Durante il recente, ottimo, concerto milanese, tenutosi due giorni prima dell'uscita ufficiale di questo disco, Shirley Manson aveva giurato ai fan che in esso c'erano "amore e buone intenzioni". Nelle dichiarazioni ufficiali i Garbage si erano parimenti lasciati andare, sostenendo di aver "seguito l'istinto senza ancorarsi al passato", ma anche ammettendo che il lavoro è "il più vicino all'album di debutto". Alla prova dell'ascolto, in queste parole c'è l'effettivo contenuto di "Strange Little Birds" e traspare la difficoltà nel giudicare criticamente un album del genere.
Sarà anche vero, infatti, che la band ha seguito l'istinto, ma non si può proprio dire che non si sia ancorata al passato, anzi. Tutte queste undici canzoni, infatti, riprendono quanto la band ha fatto nei primi due album. Lo stesso suono fluido ma al contempo sporco e acido, la stessa voglia di far assorbire tra loro le chitarre e le tastiere, lo stesso timbro vocale prevalentemente spigoloso e sofferto ma che ogni tanto si arrotonda e rasserena, gli stessi testi nei quali si raccontano disagio e sconforto quasi con la voglia di mostrare un certo senso di appartenenza a questi ambiti emotivi.
Il primo singolo "Empty" propone un dinamismo nell'arrangiamento che ricorda quello di "I Think I'm Paranoid"; "Blackout" è controllata nella strofa e il tasso di adrenalina aumenta nel ritornello, un po' come "My Lover's Box"; la ritmica vellutata di "If I Lost You" non può non far venire in mente quella di "Queer"; in "Even Though Our Love Is Doomed", una veste sonora pulita cova al proprio interno tensione ed epos, come avviene in "Milk"; "Magnetized" e "We Never Tell" fanno rivivere il lato più pop della band, quello di "When I Grow Up" o "Special".

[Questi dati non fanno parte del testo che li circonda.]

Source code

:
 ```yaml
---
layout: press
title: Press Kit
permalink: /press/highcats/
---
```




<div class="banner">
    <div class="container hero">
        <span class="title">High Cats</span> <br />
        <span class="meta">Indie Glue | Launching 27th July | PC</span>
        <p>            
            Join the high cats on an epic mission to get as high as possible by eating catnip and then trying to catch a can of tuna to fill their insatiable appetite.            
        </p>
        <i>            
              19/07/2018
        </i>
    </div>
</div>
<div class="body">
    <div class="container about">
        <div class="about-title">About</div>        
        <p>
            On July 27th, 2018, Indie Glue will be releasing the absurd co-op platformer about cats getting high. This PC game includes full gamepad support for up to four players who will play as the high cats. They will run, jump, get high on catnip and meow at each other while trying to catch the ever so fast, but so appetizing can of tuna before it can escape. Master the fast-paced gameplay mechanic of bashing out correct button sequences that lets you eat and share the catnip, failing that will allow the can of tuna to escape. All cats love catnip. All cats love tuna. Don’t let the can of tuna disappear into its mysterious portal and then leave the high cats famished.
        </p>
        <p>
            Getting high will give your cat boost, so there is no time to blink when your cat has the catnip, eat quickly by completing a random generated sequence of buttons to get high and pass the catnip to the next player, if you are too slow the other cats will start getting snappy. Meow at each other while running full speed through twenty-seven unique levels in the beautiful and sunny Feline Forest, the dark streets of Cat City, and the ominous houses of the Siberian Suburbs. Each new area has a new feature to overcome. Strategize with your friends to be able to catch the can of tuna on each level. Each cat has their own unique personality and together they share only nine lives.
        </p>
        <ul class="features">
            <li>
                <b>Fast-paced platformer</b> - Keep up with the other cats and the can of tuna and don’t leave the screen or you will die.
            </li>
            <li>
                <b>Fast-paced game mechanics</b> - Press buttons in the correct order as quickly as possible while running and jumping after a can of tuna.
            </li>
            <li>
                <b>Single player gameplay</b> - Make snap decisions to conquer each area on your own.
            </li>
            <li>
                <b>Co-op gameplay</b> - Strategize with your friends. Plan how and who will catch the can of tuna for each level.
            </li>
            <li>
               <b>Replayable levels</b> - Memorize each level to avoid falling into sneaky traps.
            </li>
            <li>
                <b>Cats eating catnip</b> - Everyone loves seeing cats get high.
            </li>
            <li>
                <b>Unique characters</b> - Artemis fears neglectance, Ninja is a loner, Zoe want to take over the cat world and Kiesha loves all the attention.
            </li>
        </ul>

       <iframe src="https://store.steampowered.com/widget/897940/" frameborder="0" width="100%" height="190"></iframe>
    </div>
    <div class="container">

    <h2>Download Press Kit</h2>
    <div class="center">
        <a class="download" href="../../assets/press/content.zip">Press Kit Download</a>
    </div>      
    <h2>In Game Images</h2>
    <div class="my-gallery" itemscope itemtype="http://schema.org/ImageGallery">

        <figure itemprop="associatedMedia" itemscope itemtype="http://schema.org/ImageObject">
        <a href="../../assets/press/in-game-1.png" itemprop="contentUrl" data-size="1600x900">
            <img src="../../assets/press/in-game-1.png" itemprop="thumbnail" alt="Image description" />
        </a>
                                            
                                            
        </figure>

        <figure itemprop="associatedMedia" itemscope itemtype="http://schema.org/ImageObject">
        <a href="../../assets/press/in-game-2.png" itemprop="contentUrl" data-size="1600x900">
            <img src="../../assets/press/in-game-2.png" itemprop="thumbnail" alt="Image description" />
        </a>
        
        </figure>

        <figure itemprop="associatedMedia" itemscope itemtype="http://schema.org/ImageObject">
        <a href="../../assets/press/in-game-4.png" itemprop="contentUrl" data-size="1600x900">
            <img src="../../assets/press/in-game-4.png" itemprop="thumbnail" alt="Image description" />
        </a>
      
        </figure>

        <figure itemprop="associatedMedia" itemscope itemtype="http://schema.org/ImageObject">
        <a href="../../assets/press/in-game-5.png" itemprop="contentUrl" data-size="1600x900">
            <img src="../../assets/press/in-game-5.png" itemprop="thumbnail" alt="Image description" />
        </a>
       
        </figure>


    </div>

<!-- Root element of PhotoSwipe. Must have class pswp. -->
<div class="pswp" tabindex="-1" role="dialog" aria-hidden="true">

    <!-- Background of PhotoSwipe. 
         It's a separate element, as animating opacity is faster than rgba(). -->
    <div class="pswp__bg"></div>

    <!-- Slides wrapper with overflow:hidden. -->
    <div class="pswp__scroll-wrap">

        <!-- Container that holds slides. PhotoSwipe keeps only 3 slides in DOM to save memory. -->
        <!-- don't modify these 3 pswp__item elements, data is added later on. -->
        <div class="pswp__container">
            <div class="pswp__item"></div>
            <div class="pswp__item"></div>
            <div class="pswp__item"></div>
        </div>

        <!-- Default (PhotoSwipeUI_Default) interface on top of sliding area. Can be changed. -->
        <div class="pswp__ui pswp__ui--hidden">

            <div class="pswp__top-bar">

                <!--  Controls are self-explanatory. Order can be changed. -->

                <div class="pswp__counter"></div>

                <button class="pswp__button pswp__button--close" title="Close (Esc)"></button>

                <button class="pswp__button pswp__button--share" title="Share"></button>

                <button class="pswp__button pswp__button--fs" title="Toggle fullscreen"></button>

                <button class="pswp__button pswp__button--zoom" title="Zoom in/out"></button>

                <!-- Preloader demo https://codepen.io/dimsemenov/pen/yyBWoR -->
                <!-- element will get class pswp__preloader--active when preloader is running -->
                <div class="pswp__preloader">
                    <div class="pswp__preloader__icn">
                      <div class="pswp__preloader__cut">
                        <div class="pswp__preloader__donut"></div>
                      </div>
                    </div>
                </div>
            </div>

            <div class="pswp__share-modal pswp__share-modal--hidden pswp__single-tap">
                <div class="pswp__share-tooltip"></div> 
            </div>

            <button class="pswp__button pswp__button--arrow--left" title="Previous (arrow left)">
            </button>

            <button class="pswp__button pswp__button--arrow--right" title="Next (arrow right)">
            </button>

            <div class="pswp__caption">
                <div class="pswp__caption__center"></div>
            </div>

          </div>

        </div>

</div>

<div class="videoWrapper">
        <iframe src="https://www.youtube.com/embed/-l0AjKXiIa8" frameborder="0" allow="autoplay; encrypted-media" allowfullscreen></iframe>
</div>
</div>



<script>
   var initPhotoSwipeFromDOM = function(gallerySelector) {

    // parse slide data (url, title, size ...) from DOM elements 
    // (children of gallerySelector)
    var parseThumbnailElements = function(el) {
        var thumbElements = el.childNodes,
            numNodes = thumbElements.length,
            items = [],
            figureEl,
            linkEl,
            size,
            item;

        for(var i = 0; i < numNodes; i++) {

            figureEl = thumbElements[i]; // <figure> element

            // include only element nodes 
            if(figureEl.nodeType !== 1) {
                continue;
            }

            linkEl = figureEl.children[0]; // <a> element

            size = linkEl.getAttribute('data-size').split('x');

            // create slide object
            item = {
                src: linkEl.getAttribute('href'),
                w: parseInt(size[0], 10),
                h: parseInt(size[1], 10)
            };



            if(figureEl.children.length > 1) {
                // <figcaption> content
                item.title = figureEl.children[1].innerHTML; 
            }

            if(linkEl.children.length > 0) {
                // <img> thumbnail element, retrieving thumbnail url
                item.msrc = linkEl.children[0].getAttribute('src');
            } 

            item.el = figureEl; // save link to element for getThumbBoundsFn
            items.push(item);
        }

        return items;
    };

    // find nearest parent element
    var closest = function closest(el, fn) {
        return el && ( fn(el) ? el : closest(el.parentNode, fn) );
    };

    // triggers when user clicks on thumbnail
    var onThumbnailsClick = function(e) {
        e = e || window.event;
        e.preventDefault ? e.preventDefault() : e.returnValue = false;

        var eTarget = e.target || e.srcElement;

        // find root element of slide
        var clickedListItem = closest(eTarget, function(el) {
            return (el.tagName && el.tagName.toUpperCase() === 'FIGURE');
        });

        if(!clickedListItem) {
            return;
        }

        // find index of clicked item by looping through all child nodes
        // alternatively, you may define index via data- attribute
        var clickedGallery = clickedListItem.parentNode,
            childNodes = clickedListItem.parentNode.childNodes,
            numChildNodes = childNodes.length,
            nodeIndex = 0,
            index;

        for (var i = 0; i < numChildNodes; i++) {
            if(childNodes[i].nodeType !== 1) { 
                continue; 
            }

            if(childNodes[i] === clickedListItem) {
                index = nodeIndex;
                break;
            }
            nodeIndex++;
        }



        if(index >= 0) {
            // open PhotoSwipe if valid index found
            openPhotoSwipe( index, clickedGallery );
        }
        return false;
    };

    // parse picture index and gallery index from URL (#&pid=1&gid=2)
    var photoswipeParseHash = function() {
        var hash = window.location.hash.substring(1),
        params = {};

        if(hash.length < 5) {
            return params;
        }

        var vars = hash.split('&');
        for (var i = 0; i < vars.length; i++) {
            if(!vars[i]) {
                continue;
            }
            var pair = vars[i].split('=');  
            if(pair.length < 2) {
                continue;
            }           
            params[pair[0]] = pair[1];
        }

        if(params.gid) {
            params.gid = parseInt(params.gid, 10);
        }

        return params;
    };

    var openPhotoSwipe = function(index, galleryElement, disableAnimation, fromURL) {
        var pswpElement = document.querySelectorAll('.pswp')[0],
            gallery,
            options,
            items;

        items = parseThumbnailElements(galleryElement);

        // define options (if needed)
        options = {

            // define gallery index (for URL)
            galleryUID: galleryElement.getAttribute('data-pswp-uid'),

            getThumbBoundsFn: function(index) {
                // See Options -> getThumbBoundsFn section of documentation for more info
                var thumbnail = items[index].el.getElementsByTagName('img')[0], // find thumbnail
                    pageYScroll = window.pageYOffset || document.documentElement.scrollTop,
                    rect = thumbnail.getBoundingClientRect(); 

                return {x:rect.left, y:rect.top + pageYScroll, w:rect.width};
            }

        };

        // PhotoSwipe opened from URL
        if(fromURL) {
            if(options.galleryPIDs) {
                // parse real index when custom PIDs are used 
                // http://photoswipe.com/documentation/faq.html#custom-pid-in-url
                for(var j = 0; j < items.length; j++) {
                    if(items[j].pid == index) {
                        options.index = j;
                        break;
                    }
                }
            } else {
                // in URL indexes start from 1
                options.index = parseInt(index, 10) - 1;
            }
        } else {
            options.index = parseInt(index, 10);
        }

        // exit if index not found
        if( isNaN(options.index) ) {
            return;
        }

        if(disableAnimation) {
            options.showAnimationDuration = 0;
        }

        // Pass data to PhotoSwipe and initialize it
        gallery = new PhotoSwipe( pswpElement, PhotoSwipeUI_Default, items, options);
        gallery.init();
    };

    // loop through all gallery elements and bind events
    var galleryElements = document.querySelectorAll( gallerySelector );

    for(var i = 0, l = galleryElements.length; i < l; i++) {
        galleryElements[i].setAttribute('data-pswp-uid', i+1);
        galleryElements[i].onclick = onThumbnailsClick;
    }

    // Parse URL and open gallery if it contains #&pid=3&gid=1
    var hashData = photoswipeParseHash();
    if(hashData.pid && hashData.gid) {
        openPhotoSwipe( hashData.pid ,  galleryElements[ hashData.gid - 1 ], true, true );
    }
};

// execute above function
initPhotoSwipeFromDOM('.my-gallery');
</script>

Non sarebbe giusto, però, derubricare queste canzoni a mere copie realizzate con carta carbone. Le similitudini indicate non stanno a significare che i nuovi brani siano identici a quelli di riferimento, ma semplicemente si può parlare di un utilizzo degli stessi come linee guida per la costruzione sonora e compositiva di quelli nuovi. Il che non è necessariamente un male, se, come in questo caso, dall'ascolto si percepiscono nitidamente vitalità e passione. In questo senso, probabilmente, possiamo prendere per vera la dichiarazione secondo cui è stato seguito l'istinto: quando non si pensa troppo a quello che si sta facendo ma si cerca solo di stare bene con se stessi, viene naturale appoggiarsi a quanto ci sia di più vicino alla propria natura. Evidentemente la natura dei Garbage è questa e, con una fanbase ancora solida, i quattro si devono essere sentiti in diritto di fare quello che volevano, senza pensare alle eccessive somiglianze con il glorioso passato.

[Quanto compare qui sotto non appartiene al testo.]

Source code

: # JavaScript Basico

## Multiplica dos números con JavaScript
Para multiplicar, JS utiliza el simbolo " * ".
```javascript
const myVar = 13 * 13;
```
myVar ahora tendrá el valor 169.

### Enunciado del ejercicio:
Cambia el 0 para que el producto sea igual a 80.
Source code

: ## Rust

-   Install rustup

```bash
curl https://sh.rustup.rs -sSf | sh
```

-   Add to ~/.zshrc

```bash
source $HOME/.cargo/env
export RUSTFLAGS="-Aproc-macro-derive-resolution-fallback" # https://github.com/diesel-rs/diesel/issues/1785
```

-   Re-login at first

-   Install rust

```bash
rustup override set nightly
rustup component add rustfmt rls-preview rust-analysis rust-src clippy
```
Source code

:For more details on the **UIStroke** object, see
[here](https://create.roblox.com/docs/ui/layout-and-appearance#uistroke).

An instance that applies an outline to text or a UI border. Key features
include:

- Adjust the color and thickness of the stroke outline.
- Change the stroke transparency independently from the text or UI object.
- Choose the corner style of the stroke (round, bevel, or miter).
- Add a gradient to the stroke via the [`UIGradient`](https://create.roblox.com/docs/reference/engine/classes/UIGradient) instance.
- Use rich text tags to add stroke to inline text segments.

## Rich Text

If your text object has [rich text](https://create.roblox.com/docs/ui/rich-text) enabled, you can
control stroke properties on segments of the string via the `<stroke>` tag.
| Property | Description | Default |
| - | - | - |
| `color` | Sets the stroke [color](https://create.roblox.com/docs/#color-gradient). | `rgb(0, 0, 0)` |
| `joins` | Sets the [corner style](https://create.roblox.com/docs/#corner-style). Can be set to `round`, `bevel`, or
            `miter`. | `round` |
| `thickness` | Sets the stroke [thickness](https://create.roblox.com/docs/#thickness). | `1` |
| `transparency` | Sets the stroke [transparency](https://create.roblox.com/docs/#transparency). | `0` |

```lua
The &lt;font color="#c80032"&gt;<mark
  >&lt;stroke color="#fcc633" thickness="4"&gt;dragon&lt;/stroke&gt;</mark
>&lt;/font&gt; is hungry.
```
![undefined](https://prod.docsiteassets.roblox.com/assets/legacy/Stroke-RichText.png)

Al di là dei processi alle intenzioni, il disco merita almeno un ascolto perché il songwriting e la costruzione del suono sono di buona qualità, perché la Manson mostra, sia nel cantato che nei testi, l'espressività e la riconoscibilità dei tempi belli, e perché questo è indubbiamente l'album dei Garbage dal maggior impatto emotivo dopo, appunto, i primi due, e come valore complessivo è sicuramente migliore sia di "Bleed Like Me" sia di "Not Your Kind Of People" e se la gioca con "beautifulgarbage" per il gradino più basso del podio della discografia della band.
Ventun anni dopo il primo disco, e con la frequenza delle pubblicazioni che si è molto ridotta negli ultimi dieci anni, ha molto più senso che i Garbage si disinteressino a eventuali nuove strade e che pensino solo a fare dischi solidi e coinvolgenti come questo.